One hundred and ninety people have had treatment abroad as part of the government's pilot scheme.

The Independent on Sunday says senior health officials are so pleased with the scheme that the project will be extended across the country.

The NHS commissioner in charge of treating patients abroad, Peter Huntley told the paper the scheme was now an important method for reducing waiting lists.

Backlog

In January this year, nine people from Ashford in Kent travelled to the La Louviere clinic in Lille, France, for cataract and joint operations in the first use of continental hospitals to provide NHS care.

Other schemes have been introduced where heart patients in England who have waited more than six months can have the choice of where they are treated.

There are around one million people waiting for operations on the NHS.

The government has promised to clear the backlog of 200,000 people who have been waiting at least six months.

The Independent on Sunday says that the success of the pilot project means health authorities will be able to send patients abroad to reduce waiting lists for operations such as orthopaedic and eye surgery.

It says the pilot study evaluation by the director of the York Health Economics Consortium, Dr Peter West, will be published "imminently".

Foreign doctors

The paper says the report suggests there is "no reason to put the policy of sending patients abroad into reverse".

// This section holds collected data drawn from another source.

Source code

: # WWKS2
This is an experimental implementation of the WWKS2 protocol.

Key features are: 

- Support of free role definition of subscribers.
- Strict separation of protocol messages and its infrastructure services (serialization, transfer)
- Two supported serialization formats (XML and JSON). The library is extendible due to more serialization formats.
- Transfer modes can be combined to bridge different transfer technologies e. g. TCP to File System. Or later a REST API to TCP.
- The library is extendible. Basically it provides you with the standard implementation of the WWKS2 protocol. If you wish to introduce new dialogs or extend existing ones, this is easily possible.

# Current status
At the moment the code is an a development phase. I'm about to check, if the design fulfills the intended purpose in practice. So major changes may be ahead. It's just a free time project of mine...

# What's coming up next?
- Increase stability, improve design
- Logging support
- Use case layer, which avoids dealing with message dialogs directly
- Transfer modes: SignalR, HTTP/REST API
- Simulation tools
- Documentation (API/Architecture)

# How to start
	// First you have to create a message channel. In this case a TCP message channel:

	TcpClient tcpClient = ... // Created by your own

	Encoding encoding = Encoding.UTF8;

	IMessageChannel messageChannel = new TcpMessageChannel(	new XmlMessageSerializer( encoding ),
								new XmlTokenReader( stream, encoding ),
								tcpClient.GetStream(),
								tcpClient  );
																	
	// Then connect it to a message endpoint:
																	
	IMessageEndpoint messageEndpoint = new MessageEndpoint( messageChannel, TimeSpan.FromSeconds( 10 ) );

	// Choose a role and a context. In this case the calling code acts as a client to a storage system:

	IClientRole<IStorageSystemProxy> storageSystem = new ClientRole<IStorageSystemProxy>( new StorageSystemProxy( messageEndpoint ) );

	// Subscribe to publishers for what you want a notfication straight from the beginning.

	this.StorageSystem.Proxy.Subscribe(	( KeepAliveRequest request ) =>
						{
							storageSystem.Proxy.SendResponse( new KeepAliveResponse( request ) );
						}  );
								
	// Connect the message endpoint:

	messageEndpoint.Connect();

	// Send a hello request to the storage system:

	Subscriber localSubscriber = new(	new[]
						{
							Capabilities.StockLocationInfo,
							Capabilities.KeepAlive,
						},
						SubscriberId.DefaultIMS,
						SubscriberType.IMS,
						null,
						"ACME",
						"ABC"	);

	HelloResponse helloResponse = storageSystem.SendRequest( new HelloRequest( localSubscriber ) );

The study did not consider costs but it is believed that sending patients to France was more cost effective than treatment at private UK hospitals.

But the government has been keen to play down treatment abroad.

Instead, Health Secretary Alan Milburn announced in May that surgeons from overseas would be brought into the NHS to help increase capacity and cut waiting times.

The Royal College of Surgeons condemned the proposals as a "short-term fix" that could compromise standards, and introduce "third world medicine" to the UK.

A recent Mori poll of 2,000 people for the British Medical Association suggested most patients would be happy to be treated abroad or in the private sector.